**** Records shown ****

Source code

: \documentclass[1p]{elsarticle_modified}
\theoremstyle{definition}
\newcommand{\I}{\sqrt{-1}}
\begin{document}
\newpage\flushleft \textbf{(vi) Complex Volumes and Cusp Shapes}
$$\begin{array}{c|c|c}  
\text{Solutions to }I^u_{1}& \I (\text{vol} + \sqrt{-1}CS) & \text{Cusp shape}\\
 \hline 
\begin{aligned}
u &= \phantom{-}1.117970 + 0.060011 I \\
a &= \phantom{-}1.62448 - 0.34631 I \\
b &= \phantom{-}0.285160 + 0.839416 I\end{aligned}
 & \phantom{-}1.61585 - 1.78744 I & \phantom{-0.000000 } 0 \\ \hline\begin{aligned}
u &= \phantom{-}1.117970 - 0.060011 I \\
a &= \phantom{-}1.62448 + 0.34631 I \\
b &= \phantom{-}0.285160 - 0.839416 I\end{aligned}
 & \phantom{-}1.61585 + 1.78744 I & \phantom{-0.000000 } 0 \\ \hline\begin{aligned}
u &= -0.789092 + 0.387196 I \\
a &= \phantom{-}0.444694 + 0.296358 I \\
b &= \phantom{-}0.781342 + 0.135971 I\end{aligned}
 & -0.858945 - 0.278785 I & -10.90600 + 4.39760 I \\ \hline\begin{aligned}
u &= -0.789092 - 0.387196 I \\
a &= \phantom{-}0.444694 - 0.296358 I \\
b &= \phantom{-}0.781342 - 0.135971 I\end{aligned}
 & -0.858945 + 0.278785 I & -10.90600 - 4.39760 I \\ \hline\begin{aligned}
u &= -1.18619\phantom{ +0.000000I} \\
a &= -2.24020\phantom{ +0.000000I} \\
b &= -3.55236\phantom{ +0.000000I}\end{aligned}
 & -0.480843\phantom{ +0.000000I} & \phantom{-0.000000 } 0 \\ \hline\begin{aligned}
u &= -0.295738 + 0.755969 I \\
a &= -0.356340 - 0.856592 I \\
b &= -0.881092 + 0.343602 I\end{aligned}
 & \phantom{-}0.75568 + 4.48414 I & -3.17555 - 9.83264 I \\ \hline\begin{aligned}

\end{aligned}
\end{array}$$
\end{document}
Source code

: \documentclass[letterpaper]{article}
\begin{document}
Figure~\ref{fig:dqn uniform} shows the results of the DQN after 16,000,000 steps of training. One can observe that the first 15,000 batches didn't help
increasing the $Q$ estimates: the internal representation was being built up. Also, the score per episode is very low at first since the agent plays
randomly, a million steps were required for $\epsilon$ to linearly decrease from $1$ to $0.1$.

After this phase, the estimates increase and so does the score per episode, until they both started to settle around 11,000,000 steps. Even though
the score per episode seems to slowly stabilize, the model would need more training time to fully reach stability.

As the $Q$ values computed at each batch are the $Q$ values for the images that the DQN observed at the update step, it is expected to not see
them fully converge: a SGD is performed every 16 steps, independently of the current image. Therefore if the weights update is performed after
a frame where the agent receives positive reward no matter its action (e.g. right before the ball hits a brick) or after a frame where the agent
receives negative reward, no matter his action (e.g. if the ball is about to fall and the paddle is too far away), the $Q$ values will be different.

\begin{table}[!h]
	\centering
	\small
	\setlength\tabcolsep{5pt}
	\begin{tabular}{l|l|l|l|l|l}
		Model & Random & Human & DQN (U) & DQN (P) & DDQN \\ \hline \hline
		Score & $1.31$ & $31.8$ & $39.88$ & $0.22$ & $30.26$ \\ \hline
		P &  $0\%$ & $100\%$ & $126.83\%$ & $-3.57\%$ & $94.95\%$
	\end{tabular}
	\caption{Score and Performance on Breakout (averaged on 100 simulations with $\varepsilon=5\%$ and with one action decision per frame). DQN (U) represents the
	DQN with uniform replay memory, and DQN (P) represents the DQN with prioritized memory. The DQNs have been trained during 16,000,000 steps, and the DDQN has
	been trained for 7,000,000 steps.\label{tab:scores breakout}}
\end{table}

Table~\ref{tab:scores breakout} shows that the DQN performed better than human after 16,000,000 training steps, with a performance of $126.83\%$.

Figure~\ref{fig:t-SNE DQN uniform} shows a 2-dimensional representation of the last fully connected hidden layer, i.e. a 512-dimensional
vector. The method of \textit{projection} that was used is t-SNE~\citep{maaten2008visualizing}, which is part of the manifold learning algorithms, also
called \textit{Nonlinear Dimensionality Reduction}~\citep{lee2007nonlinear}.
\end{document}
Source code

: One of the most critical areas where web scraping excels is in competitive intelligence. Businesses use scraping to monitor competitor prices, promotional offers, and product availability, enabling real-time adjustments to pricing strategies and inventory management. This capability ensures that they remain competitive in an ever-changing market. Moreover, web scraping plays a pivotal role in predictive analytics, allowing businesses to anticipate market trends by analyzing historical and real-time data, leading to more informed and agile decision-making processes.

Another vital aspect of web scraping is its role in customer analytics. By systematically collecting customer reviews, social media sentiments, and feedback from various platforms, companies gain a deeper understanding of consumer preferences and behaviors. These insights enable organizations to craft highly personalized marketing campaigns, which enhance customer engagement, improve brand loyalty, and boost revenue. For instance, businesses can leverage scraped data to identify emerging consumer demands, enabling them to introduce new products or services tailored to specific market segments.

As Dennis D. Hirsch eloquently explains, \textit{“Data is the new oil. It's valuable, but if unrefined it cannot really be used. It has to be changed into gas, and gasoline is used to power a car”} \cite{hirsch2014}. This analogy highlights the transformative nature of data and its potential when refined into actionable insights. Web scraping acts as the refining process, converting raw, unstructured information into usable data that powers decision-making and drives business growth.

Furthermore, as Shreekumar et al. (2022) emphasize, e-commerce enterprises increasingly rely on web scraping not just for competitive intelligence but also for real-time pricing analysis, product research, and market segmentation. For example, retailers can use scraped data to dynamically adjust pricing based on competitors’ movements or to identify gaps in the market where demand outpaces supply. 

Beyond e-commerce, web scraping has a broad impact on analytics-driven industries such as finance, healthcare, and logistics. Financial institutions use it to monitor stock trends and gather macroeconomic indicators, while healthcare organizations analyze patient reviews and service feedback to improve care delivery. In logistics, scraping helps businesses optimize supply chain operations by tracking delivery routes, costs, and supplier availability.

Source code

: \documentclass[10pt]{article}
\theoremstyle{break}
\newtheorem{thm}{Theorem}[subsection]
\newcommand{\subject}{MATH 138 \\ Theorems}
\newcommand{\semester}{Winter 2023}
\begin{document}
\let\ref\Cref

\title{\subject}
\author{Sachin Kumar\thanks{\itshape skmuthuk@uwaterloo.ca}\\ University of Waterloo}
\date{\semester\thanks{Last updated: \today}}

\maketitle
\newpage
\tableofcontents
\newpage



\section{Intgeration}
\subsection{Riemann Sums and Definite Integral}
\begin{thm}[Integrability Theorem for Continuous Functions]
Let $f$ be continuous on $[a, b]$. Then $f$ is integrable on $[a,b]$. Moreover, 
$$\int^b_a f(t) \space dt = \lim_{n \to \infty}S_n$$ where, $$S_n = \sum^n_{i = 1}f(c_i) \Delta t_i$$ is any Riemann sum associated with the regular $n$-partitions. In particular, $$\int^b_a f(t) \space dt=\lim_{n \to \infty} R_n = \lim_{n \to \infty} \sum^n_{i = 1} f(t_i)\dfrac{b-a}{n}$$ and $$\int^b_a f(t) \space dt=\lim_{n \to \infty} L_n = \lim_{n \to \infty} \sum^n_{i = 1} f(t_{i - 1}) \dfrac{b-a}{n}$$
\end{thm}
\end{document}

****

For each line in the records that holds "documentclass", show that line as it stands.

: \documentclass[1p]{elsarticle_modified}
: \documentclass[letterpaper]{article}
: \documentclass[10pt]{article}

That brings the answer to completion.